A strategy that would allow honeybee breeders to overcome the low heritability without capitulating to a tiered breeding system is to use an assay that better predicts genotype. Not all assays for hygienic behaviour are equally as heritable (Boecking et al. 2000). Our results, for example, demonstrated that the heritability of a 24-h assay was lower than that of a 48-h assay, suggesting at least for the base population, the 48-h assay offered more opportunity for genetic improvement. Furthermore, the heritability of other colony-level behavioural traits can vary considerably depending of environmental conditions, sometimes differing dramatically between different days of testing (Moritz et al. 1987). The freeze-killed assay might be improved by conducting the tests at a period when heritability is higher or by increasing the number of successive times the colony is assayed. In the latter case, however, our results suggest that two rounds of testing are adequate as these rounds were moderately repeatable. Another approach would be to substitute the freeze-killed assay for an assay that detects the presence of genetic markers associated with the genes responsible for hygienic behaviour. At present, no markers have been identified that are unambiguously associated with the trait, although great strides have been made towards the identification of quantitative trait loci (QTL) associated with the genetic variation in hygienic behaviour. Recently, three QTLs were identified that could account for up to half the genetic variance in typical populations (Oxley et al. 2010). The continued search for these markers, however, is likely to progress particularly in light of the characterization of new single-nucleotide polymorphisms (HBGSC 2006) and high-throughput identification of proteins (Chan et al. 2009).

Given the low heritability of hygienic behaviour, it may be useful for researchers to search for other AFB-resistance traits with higher heritability.

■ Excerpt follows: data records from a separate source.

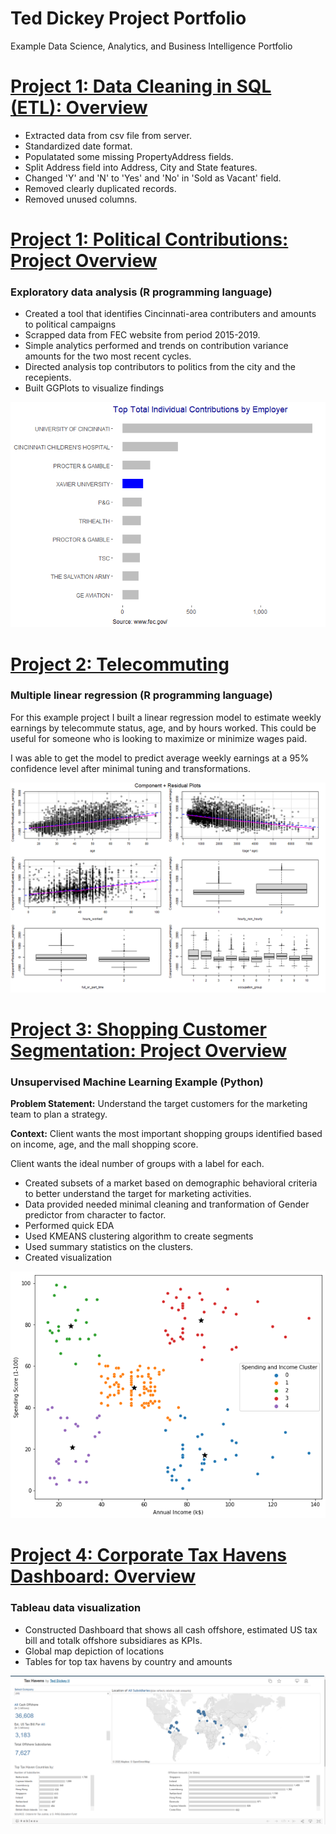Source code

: # Ted Dickey Project Portfolio
Example Data Science, Analytics, and Business Intelligence Portfolio

# [Project 1: Data Cleaning in SQL (ETL): Overview](https://github.com/analyticsbyted/PortfolioProjects)
* Extracted data from csv file from server.
* Standardized date format.
* Populatated some missing PropertyAddress fields.
* Split Address field into Address, City and State features.
* Changed 'Y' and 'N' to 'Yes' and 'No' in 'Sold as Vacant' field.
* Removed clearly duplicated records.
* Removed unused columns.

# [Project 1: Political Contributions: Project Overview](https://rpubs.com/dickeyt/contributions)
### Exploratory data analysis (R programming language)
* Created a tool that identifies Cincinnati-area contributers and amounts to political campaigns
* Scrapped data from FEC website from period 2015-2019.
* Simple analytics performed and trends on contribution variance amounts for the two most recent cycles.
* Directed analysis top contributors to politics from the city and the recepients.
* Built GGPlots to visualize findings

![](images/top10byemployer.png)


# [Project 2: Telecommuting](https://rpubs.com/dickeyt/telecommute)
### Multiple linear regression (R programming language)
For this example project I built a linear regression model to estimate weekly earnings by telecommute status, age,  and by hours worked. This could be useful for someone who is looking to maximize or minimize wages paid.

I was able to get the model to predict average weekly earnings at a 95% confidence level after minimal tuning and transformations.

![](images/project2image.png)


# [Project 3: Shopping Customer Segmentation: Project Overview](https://github.com/analyticsbyted/customer_segmentation/blob/main/Project2.ipynb)
### Unsupervised Machine Learning Example (Python)
**Problem Statement:** Understand the target customers for the marketing team to plan a strategy.

**Context:** Client wants the most important shopping groups identified based on income, age, and the mall shopping score.

Client wants the ideal number of groups with a label for each.

* Created subsets of a market based on demographic behavioral criteria to better understand the target for marketing activities.
* Data provided needed minimal cleaning and tranformation of Gender predictor from character to factor.
* Performed quick EDA
* Used KMEANS clustering algorithm to create segments
* Used summary statistics on the clusters.
* Created visualization

![](images/customerSegments.png)


# [Project 4: Corporate Tax Havens Dashboard: Overview](https://public.tableau.com/app/profile/tdickey/viz/TaxHavens_15973738382660/OffshoreCash)
### Tableau data visualization
* Constructed Dashboard that shows all cash offshore, estimated US tax bill and totalk offshore subsidiares as KPIs.
* Global map depiction of locations
* Tables for top tax havens by country and amounts

![](images/taxhavens.PNG)
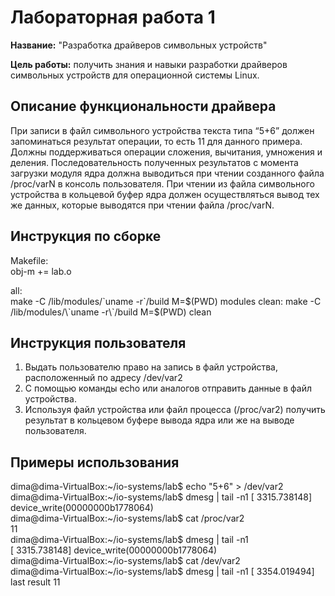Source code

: # Лабораторная работа 1

**Название:** "Разработка драйверов символьных устройств"

**Цель работы:** получить знания и навыки разработки драйверов символьных устройств для операционной системы Linux.


## Описание функциональности драйвера

При записи в файл символьного устройства текста типа “5+6” должен запоминаться результат операции, то есть 11 для данного примера. Должны поддерживаться операции сложения, вычитания, умножения и деления. Последовательность полученных результатов с момента загрузки модуля ядра должна выводиться при чтении созданного файла /proc/varN в консоль пользователя.
При чтении из файла символьного устройства в кольцевой буфер ядра должен осуществляться вывод тех же данных, которые выводятся при чтении файла /proc/varN.

## Инструкция по сборке
Makefile:  
obj-m += lab.o  

all:  
	make -C /lib/modules/\`uname -r\`/build M=$(PWD) modules  
clean:  
	make -C /lib/modules/\`uname -r\`/build M=$(PWD) clean

## Инструкция пользователя

1) Выдать пользователю право на запись в файл устройства, расположенный по адресу /dev/var2
2) С помощью команды echo или аналогов отправить данные в файл устройства.
3) Используя файл устройства или файл процесса (/proc/var2) получить результат в кольцевом буфере вывода ядра или же на выводе пользователя.

## Примеры использования

dima@dima-VirtualBox:\~/io-systems/lab$ echo "5+6" > /dev/var2  
dima@dima-VirtualBox:\~/io-systems/lab$ dmesg | tail -n1 
[ 3315.738148] device_write(00000000b1778064)  
dima@dima-VirtualBox:\~/io-systems/lab$ cat /proc/var2  
11  
dima@dima-VirtualBox:\~/io-systems/lab$ dmesg | tail -n1  
[ 3315.738148] device_write(00000000b1778064)  
dima@dima-VirtualBox:\~/io-systems/lab$ cat /dev/var2  
dima@dima-VirtualBox:\~/io-systems/lab$ dmesg | tail -n1
[ 3354.019494] last result 11  


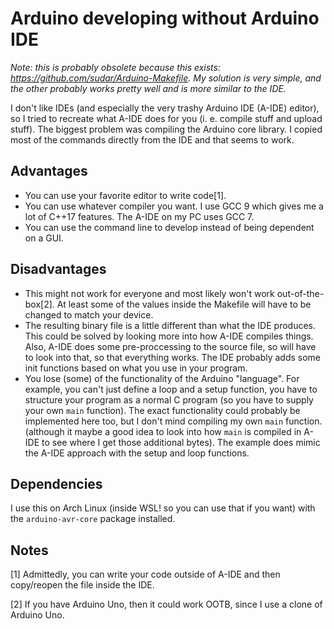 # Arduino developing without Arduino IDE

*Note: this is probably obsolete because this exists:
https://github.com/sudar/Arduino-Makefile. My solution is very simple, and the
other probably works pretty well and is more similar to the IDE.*

I don't like IDEs (and especially the very trashy Arduino IDE (A-IDE) editor), so I
tried to recreate what A-IDE does for you (i. e. compile stuff and upload
stuff). The biggest problem was compiling the Arduino core library. I copied
most of the commands directly from the IDE and that seems to work.

## Advantages
- You can use your favorite editor to write code[1].
- You can use whatever compiler you want. I use GCC 9 which gives me a lot of
  C++17 features. The A-IDE on my PC uses GCC 7.
- You can use the command line to develop instead of being dependent on a GUI.

## Disadvantages
- This might not work for everyone and most likely won't work
  out-of-the-box[2]. At least some of the values inside the Makefile will have
  to be changed to match your device.
- The resulting binary file is a little different than what the IDE produces.
  This could be solved by looking more into how A-IDE compiles things. Also,
  A-IDE does some pre-proccessing to the source file, so will have to look into
  that, so that everything works. The IDE probably adds some init functions
  based on what you use in your program.
- You lose (some) of the functionality of the Arduino "language". For example,
  you can't just define a loop and a setup function, you have to structure your
  program as a normal C program (so you have to supply your own `main`
  function). The exact functionality could probably be implemented here too,
  but I don't mind compiling my own `main` function. (although it maybe a good
  idea to look into how `main` is compiled in A-IDE to see where I get those
  additional bytes). The example does mimic the A-IDE approach with the setup
  and loop functions.

## Dependencies
I use this on Arch Linux (inside WSL! so you can use that if you want) with the
`arduino-avr-core` package installed.

## Notes
[1] Admittedly, you can write your code outside of A-IDE and then copy/reopen
the file inside the IDE.

[2] If you have Arduino Uno, then it could work OOTB, since I use a clone of
Arduino Uno.
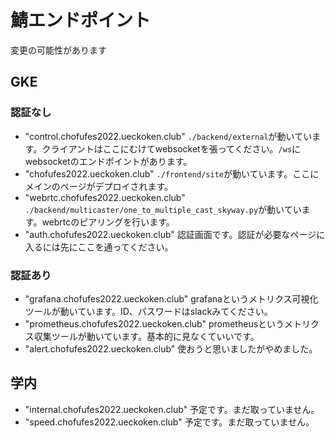 # 鯖エンドポイント

変更の可能性があります

## GKE

### 認証なし

- "control.chofufes2022.ueckoken.club"
`./backend/external`が動いています。クライアントはここにむけてwebsocketを張ってください。`/ws`にwebsocketのエンドポイントがあります。
- "chofufes2022.ueckoken.club"
`./frontend/site`が動いています。ここにメインのページがデプロイされます。
- "webrtc.chofufes2022.ueckoken.club"
`./backend/multicaster/one_to_multiple_cast_skyway.py`が動いています。webrtcのピアリングを行います。
- "auth.chofufes2022.ueckoken.club"
認証画面です。認証が必要なページに入るには先にここを通ってください。

### 認証あり

- "grafana.chofufes2022.ueckoken.club"
grafanaというメトリクス可視化ツールが動いています。ID、パスワードはslackみてください。
- "prometheus.chofufes2022.ueckoken.club"
prometheusというメトリクス収集ツールが動いています。基本的に見なくていいです。
- "alert.chofufes2022.ueckoken.club"
使おうと思いましたがやめました。


## 学内

- "internal.chofufes2022.ueckoken.club"
予定です。まだ取っていません。
- "speed.chofufes2022.ueckoken.club"
予定です。まだ取っていません。
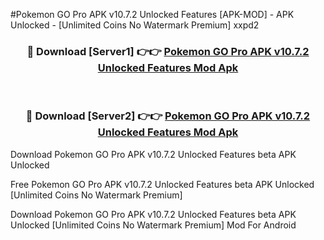 #Pokemon GO Pro APK v10.7.2 Unlocked Features [APK-MOD] - APK Unlocked - [Unlimited Coins No Watermark Premium] xxpd2



<div align="center">

<h3>🔴 Download [Server1] 👉👉 <a href="https://momento.my/?title=Pokemon_GO_Pro_APK_v10.7.2_Unlocked_Features">Pokemon GO Pro APK v10.7.2 Unlocked Features Mod Apk</a></h3><br>

<h3>🔴 Download [Server2] 👉👉 <a href="https://momento.my/?title=Pokemon_GO_Pro_APK_v10.7.2_Unlocked_Features">Pokemon GO Pro APK v10.7.2 Unlocked Features Mod Apk</a></h3>
</div>



Download Pokemon GO Pro APK v10.7.2 Unlocked Features beta APK Unlocked

Free Pokemon GO Pro APK v10.7.2 Unlocked Features beta APK Unlocked [Unlimited Coins No Watermark Premium]

Download Pokemon GO Pro APK v10.7.2 Unlocked Features beta APK Unlocked [Unlimited Coins No Watermark Premium] Mod For Android

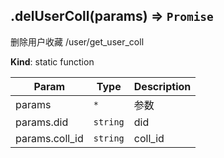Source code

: <a name="module_miot/service/smarthome.delUserColl"></a>

## .delUserColl(params) ⇒ <code>Promise</code>
删除用户收藏
/user/get_user_coll

**Kind**: static function  

| Param | Type | Description |
| --- | --- | --- |
| params | <code>\*</code> | 参数 |
| params.did | <code>string</code> | did |
| params.coll_id | <code>string</code> | coll_id |

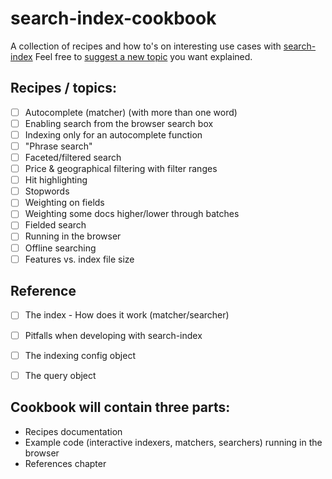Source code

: # search-index-cookbook
A collection of recipes and how to's on interesting use cases with [search-index](https://github.com/fergiemcdowall/search-index)
Feel free to [suggest a new topic](https://github.com/eklem/search-index-cookbook/issues/new) you want explained.

## Recipes / topics:
- [ ] Autocomplete (matcher) (with more than one word)
- [ ] Enabling search from the browser search box
- [ ] Indexing only for an autocomplete function
- [ ] "Phrase search"
- [ ] Faceted/filtered search
- [ ] Price & geographical filtering with filter ranges
- [ ] Hit highlighting
- [ ] Stopwords
- [ ] Weighting on fields
- [ ] Weighting some docs higher/lower through batches
- [ ] Fielded search
- [ ] Running in the browser
- [ ] Offline searching
- [ ] Features vs. index file size

## Reference
- [ ] The index - How does it work (matcher/searcher)
- [ ] Pitfalls when developing with search-index
- [ ] The indexing config object
- [ ] The query object


## Cookbook will contain three parts:
- Recipes documentation
- Example code (interactive indexers, matchers, searchers) running in the browser
- References chapter

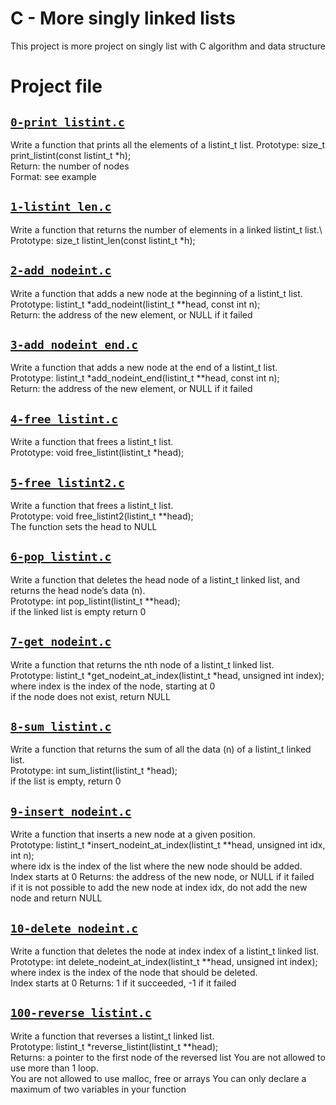 # C - More singly linked lists
This project is more project on singly list with C algorithm and data structure

# Project file


## [`0-print_listint.c`](0-print_listint.c)
Write a function that prints all the elements of a listint_t list.
Prototype: size_t print_listint(const listint_t *h);\
Return: the number of nodes\
Format: see example

## [`1-listint_len.c`](1-listint_len.c)
Write a function that returns the number of elements in a linked listint_t list.\ 
Prototype: size_t listint_len(const listint_t *h);

## [`2-add_nodeint.c`](2-add_nodeint.c)
Write a function that adds a new node at the beginning of a listint_t list.\
Prototype: listint_t *add_nodeint(listint_t **head, const int n);\
Return: the address of the new element, or NULL if it failed

## [`3-add_nodeint_end.c`](3-add_nodeint_end.c)
Write a function that adds a new node at the end of a listint_t list.\
Prototype: listint_t *add_nodeint_end(listint_t **head, const int n);\
Return: the address of the new element, or NULL if it failed

## [`4-free_listint.c`](4-free_listint.c)
Write a function that frees a listint_t list.\
Prototype: void free_listint(listint_t *head);

## [`5-free_listint2.c`](5-free_listint2.c)
Write a function that frees a listint_t list.\
Prototype: void free_listint2(listint_t **head);\
The function sets the head to NULL

## [`6-pop_listint.c`](6-pop_listint.c)
Write a function that deletes the head node of a listint_t linked list, and returns the head node’s data (n).\
Prototype: int pop_listint(listint_t **head);\
if the linked list is empty return 0

## [`7-get_nodeint.c`](7-get_nodeint.c)
Write a function that returns the nth node of a listint_t linked list.\
Prototype: listint_t *get_nodeint_at_index(listint_t *head, unsigned int index);\
where index is the index of the node, starting at 0\
if the node does not exist, return NULL

## [`8-sum_listint.c`](8-sum_listint.c)
Write a function that returns the sum of all the data (n) of a listint_t linked list.\
Prototype: int sum_listint(listint_t *head);\
if the list is empty, return 0

## [`9-insert_nodeint.c`](9-insert_nodeint.c)
Write a function that inserts a new node at a given position.\
Prototype: listint_t *insert_nodeint_at_index(listint_t **head, unsigned int idx, int n);\
where idx is the index of the list where the new node should be added.\
Index starts at 0 Returns: the address of the new node, or NULL if it failed\
if it is not possible to add the new node at index idx, do not add the new node and return NULL

## [`10-delete_nodeint.c`](10-delete_nodeint.c)
Write a function that deletes the node at index index of a listint_t linked list.\
Prototype: int delete_nodeint_at_index(listint_t **head, unsigned int index);\
where index is the index of the node that should be deleted.\
Index starts at 0 Returns: 1 if it succeeded, -1 if it failed

## [`100-reverse_listint.c`](100-reverse_listint.c)
Write a function that reverses a listint_t linked list.\
Prototype: listint_t *reverse_listint(listint_t **head);\
Returns: a pointer to the first node of the reversed list You are not allowed to use more than 1 loop.\
You are not allowed to use malloc, free or arrays You can only declare a maximum of two variables in your function
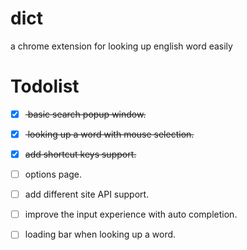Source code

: # dict
a chrome extension for looking up english word easily



# Todolist

- [x] <del> basic search popup window.</del>

- [x] <del> looking up a word with mouse selection. </del>

- [x] <del>add shortcut keys support.</del>

- [ ] options page.

- [ ] add different site API support.

- [ ] improve the input experience with auto completion.

- [ ] loading bar when looking up a word.

      ​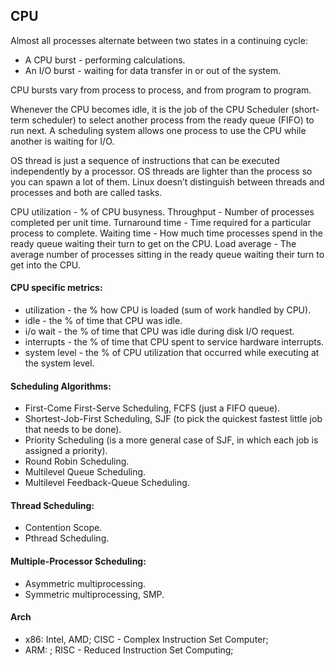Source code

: CPU
-

Almost all processes alternate between two states in a continuing cycle:
* A CPU burst - performing calculations.
* An I/O burst - waiting for data transfer in or out of the system.

CPU bursts vary from process to process, and from program to program.

Whenever the CPU becomes idle, it is the job of the CPU Scheduler (short-term scheduler)
to select another process from the ready queue (FIFO) to run next.
A scheduling system allows one process to use the CPU while another is waiting for I/O.

OS thread is just a sequence of instructions that can be executed independently by a processor.
OS threads are lighter than the process so you can spawn a lot of them.
Linux doesn’t distinguish between threads and processes and both are called tasks.

CPU utilization - % of CPU busyness.
Throughput - Number of processes completed per unit time.
Turnaround time - Time required for a particular process to complete.
Waiting time - How much time processes spend in the ready queue waiting their turn to get on the CPU.
Load average - The average number of processes sitting in the ready queue waiting their turn to get into the CPU.

#### CPU specific metrics:

* utilization  - the % how CPU is loaded (sum of work handled by CPU).
* idle         - the % of time that CPU was idle.
* i/o wait     - the % of time that CPU was idle during disk I/O request.
* interrupts   - the % of time that CPU spent to service hardware interrupts.
* system level - the % of CPU utilization that occurred while executing at the system level.

#### Scheduling Algorithms:

* First-Come First-Serve Scheduling, FCFS
  (just a FIFO queue).
* Shortest-Job-First Scheduling, SJF
  (to pick the quickest fastest little job that needs to be done).
* Priority Scheduling
  (is a more general case of SJF, in which each job is assigned a priority).
* Round Robin Scheduling.
* Multilevel Queue Scheduling.
* Multilevel Feedback-Queue Scheduling.

#### Thread Scheduling:

* Contention Scope.
* Pthread Scheduling.

#### Multiple-Processor Scheduling:

* Asymmetric multiprocessing.
* Symmetric multiprocessing, SMP.

#### Arch

* x86: Intel, AMD; CISC - Complex Instruction Set Computer;
* ARM: ; RISC - Reduced Instruction Set Computing;
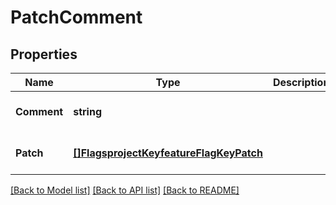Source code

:# PatchComment

## Properties
Name | Type | Description | Notes
------------ | ------------- | ------------- | -------------
**Comment** | **string** |  | [optional] [default to null]
**Patch** | [**[]FlagsprojectKeyfeatureFlagKeyPatch**](flagsprojectKeyfeatureFlagKey_patch.md) |  | [optional] [default to null]

[[Back to Model list]](../README.md#documentation-for-models) [[Back to API list]](../README.md#documentation-for-api-endpoints) [[Back to README]](../README.md)


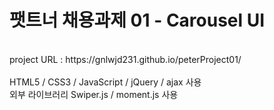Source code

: <h1>팻트너 채용과제 01 - Carousel UI</h1>
<br/>
project URL : https://gnlwjd231.github.io/peterProject01/
<br/>
<br/>
HTML5 / CSS3 / JavaScript / jQuery / ajax 사용
<br />
외부 라이브러리 Swiper.js / moment.js 사용
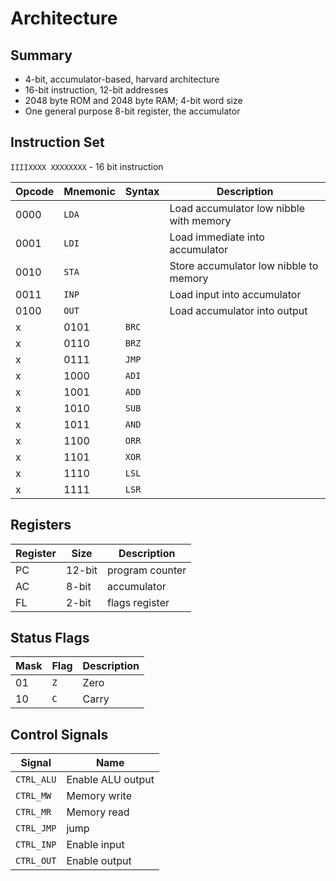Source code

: # Architecture

## Summary

- 4-bit, accumulator-based, harvard architecture
- 16-bit instruction, 12-bit addresses
- 2048 byte ROM and 2048 byte RAM; 4-bit word size
- One general purpose 8-bit register, the accumulator

## Instruction Set

`IIIIXXXX XXXXXXXX` - 16 bit instruction

| Opcode | Mnemonic | Syntax | Description |
| ------ | -------- | ------ | ----------- |
| 0000   | `LDA`    |        | Load accumulator low nibble with memory |
| 0001   | `LDI`    |        | Load immediate into accumulator |
| 0010   | `STA`    |        | Store accumulator low nibble to memory |
| 0011   | `INP`    |        | Load input into accumulator |
| 0100   | `OUT`    |        | Load accumulator into output |
x| 0101   | `BRC`    |        | Branch on carry flag set |
x| 0110   | `BRZ`    |        | Branch on zero flag set |
x| 0111   | `JMP`    |        | Unconditional jump to address |
x| 1000   | `ADI`    |        | Add immediate to accumulator |
x| 1001   | `ADD`    |        | Add memory to accumulator |
x| 1010   | `SUB`    |        | Subtract memory to accumulator |
x| 1011   | `AND`    |        | Logical AND accumulator with memory |
x| 1100   | `ORR`    |        | Logical OR accumulator with memory |
x| 1101   | `XOR`    |        | Logical XOR accumulator with memory |
x| 1110   | `LSL`    |        | Logical shift left memory into accumulator |
x| 1111   | `LSR`    |        | Logical shift right memory into accumulator |

## Registers

| Register | Size   | Description     |
| -------- | ------ | ---------       |
| PC       | 12-bit | program counter |
| AC       | 8-bit  | accumulator     |
| FL       | 2-bit  | flags register  |

## Status Flags

| Mask | Flag  | Description |
| ---- | ----- | ----------- |
| 01 | `Z`   | Zero |
| 10 | `C`   | Carry |

## Control Signals

| Signal | Name |
| ------ | ---- |
| `CTRL_ALU` | Enable ALU output |
| `CTRL_MW` | Memory write |
| `CTRL_MR` | Memory read  |
| `CTRL_JMP` | jump |
| `CTRL_INP`  | Enable input |
| `CTRL_OUT` | Enable output |

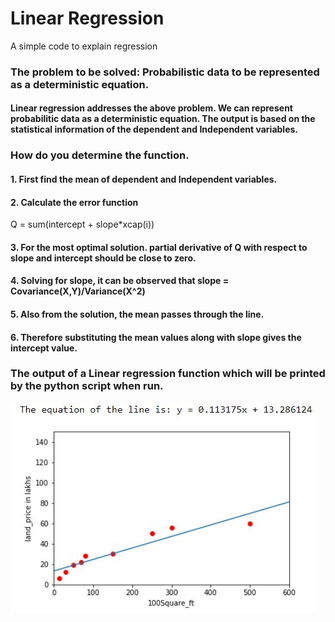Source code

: # Linear Regression
A simple code to explain regression

### The problem to be solved: Probabilistic data to be represented as a deterministic equation.
#### Linear regression addresses the above problem. We can represent probabilitic data as a deterministic equation. The output is based on the statistical information of the dependent and Independent variables.

### How do you determine the function.
#### 1. First find the mean of dependent and Independent variables.
#### 2. Calculate the error function
Q = sum(intercept + slope*xcap(i))
#### 3. For the most optimal solution. partial derivative of Q with respect to slope and intercept should be close to zero.
#### 4. Solving for slope, it can be observed that slope = Covariance(X,Y)/Variance(X^2)
#### 5. Also from the solution, the mean passes through the line.
#### 6. Therefore substituting the mean values along with slope gives the intercept value.

### The output of a Linear regression function which will be printed by the python script when run.
![A regression Equation](regression.jpg)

There are a number of other traits for AFB resistance whose heritability is unknown (Spivak and Gilliam 1998a). There is reason to suspect that at least one of these traits is heritable given the rapid success realised in breeding for AFB resistance in the USA between 1935 and 1949 (reviewed by Rothenbuhler 1958; and Spivak and Gilliam 1998a). The hypothesis that other AFB-resistant traits are equally heritable as hygienic behaviour can be evaluated using an experimental design previously used to estimate the relative heritability of traits conferring resistance to V. destructor (Harbo and Harris 1999). In light of the challenges of breeding for hygienic behaviour, a re-examination of the heritability of other traits may make the propagation of AFB-resistant stock a more achievable prospect for bee breeders, particular those who rely on open-mating.